WHAT NEEDS TO BE DONE - Give back, word for word, the lines in the listing below from the one holding "The JATS-XML documents" down to the one holding "## Description ##", both ends included.
(DATA SUPPLIED Opens)
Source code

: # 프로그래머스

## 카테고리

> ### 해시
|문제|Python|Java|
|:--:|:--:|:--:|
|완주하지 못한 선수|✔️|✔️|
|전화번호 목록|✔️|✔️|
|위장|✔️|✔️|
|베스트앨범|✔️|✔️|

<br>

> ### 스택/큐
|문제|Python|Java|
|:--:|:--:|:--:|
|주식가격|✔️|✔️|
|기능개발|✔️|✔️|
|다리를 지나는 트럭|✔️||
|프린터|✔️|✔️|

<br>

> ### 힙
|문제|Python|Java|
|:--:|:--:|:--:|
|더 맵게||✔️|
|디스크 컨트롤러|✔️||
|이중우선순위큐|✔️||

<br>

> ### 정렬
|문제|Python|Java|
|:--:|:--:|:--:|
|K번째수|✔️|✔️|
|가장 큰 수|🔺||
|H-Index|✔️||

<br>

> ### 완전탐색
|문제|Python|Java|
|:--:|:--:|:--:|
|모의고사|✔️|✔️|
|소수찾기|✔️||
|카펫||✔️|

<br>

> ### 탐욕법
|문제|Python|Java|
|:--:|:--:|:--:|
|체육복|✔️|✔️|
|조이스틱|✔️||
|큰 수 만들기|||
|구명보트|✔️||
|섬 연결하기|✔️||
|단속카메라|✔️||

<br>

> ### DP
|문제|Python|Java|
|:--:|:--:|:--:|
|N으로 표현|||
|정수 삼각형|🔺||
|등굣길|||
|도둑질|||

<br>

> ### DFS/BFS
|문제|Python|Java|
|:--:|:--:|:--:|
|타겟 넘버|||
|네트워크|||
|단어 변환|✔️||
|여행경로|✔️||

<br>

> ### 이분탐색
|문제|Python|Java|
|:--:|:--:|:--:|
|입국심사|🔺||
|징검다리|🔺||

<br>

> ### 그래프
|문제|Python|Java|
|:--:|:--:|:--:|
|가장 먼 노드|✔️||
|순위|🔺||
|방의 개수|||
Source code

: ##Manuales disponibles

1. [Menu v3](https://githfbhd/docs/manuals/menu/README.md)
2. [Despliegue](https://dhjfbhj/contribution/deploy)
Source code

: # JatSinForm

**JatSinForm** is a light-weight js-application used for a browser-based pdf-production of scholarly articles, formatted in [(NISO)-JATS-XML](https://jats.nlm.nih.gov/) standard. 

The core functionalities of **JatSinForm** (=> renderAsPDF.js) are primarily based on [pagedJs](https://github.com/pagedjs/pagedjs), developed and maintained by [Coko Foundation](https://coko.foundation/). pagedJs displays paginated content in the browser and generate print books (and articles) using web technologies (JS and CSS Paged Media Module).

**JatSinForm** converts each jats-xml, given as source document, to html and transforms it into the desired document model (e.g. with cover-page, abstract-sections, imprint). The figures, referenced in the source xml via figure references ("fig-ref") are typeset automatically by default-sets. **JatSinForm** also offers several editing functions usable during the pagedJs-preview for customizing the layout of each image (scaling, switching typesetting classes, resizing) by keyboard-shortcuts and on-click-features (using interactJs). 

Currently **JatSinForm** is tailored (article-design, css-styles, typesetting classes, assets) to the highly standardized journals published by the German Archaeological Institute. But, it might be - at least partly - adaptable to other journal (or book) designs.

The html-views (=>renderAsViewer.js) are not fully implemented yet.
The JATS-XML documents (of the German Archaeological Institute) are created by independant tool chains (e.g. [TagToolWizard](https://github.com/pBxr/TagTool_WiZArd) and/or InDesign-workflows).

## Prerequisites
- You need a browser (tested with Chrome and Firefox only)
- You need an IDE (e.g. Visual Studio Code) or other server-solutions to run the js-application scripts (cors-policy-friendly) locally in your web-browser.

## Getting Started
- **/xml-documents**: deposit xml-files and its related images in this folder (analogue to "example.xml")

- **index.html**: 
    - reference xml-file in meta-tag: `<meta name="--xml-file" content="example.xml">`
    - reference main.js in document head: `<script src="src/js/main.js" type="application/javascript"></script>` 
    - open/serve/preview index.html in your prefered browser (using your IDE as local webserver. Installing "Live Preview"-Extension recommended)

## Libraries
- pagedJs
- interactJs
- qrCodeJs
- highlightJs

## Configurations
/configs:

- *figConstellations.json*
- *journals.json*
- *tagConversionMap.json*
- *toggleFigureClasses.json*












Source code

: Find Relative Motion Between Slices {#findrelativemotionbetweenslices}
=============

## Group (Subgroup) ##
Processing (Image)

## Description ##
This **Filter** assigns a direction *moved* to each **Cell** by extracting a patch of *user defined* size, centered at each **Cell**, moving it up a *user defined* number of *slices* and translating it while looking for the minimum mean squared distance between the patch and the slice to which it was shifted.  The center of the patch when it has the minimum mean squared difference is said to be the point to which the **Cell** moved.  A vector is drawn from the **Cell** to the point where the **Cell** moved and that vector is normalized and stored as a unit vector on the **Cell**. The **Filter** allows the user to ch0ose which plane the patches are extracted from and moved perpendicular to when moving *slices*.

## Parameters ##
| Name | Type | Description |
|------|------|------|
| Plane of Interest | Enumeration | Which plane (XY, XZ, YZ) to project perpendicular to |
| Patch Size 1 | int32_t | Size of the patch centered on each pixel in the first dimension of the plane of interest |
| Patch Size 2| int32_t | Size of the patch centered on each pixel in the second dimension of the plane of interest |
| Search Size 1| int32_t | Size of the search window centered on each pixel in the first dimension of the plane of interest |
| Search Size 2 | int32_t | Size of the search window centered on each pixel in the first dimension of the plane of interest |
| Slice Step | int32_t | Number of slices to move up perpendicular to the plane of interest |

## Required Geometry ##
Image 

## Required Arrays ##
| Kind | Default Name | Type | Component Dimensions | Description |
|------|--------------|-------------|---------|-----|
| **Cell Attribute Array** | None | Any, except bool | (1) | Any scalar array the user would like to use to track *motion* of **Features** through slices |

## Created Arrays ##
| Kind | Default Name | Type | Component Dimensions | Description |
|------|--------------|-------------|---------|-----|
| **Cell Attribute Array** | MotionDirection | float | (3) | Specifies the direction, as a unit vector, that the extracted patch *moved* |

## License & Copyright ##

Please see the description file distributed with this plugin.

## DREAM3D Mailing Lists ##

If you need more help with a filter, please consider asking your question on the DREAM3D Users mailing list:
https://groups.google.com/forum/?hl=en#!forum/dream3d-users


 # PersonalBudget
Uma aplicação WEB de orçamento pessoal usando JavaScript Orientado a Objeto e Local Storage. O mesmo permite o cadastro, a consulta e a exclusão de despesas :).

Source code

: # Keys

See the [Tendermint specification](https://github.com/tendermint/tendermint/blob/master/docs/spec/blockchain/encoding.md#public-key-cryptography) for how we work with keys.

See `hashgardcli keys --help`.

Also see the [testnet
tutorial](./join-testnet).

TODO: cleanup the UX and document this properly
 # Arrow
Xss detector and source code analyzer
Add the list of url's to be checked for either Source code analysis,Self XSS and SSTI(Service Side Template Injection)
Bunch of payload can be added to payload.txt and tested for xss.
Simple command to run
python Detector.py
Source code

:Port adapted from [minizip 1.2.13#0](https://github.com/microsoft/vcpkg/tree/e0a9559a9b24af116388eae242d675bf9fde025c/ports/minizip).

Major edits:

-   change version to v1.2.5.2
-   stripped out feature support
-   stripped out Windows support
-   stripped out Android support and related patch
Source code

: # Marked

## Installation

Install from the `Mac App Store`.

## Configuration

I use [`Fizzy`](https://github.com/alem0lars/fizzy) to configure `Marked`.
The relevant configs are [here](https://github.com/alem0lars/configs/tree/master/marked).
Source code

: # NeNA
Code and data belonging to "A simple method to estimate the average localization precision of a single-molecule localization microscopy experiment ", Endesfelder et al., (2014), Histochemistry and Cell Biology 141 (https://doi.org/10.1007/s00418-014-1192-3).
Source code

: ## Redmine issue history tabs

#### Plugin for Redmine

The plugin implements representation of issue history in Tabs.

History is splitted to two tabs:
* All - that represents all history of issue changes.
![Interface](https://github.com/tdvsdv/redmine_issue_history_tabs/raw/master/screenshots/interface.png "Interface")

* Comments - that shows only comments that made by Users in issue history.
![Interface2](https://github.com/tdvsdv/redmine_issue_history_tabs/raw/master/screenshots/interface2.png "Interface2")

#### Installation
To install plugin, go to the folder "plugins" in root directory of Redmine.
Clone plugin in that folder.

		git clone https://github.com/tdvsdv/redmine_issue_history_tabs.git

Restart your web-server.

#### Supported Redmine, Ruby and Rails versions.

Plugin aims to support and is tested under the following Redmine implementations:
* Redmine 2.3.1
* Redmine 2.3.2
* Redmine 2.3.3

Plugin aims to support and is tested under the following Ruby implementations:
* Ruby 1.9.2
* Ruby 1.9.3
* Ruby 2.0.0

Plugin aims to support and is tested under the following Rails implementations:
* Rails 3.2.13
(DATA SUPPLIED Closes)
RESPONSE AREA -
The JATS-XML documents (of the German Archaeological Institute) are created by independant tool chains (e.g. [TagToolWizard](https://github.com/pBxr/TagTool_WiZArd) and/or InDesign-workflows).

## Prerequisites
- You need a browser (tested with Chrome and Firefox only)
- You need an IDE (e.g. Visual Studio Code) or other server-solutions to run the js-application scripts (cors-policy-friendly) locally in your web-browser.

## Getting Started
- **/xml-documents**: deposit xml-files and its related images in this folder (analogue to "example.xml")

- **index.html**: 
    - reference xml-file in meta-tag: `<meta name="--xml-file" content="example.xml">`
    - reference main.js in document head: `<script src="src/js/main.js" type="application/javascript"></script>` 
    - open/serve/preview index.html in your prefered browser (using your IDE as local webserver. Installing "Live Preview"-Extension recommended)

## Libraries
- pagedJs
- interactJs
- qrCodeJs
- highlightJs

## Configurations
/configs:

- *figConstellations.json*
- *journals.json*
- *tagConversionMap.json*
- *toggleFigureClasses.json*












Source code

: Find Relative Motion Between Slices {#findrelativemotionbetweenslices}
=============

## Group (Subgroup) ##
Processing (Image)

## Description ##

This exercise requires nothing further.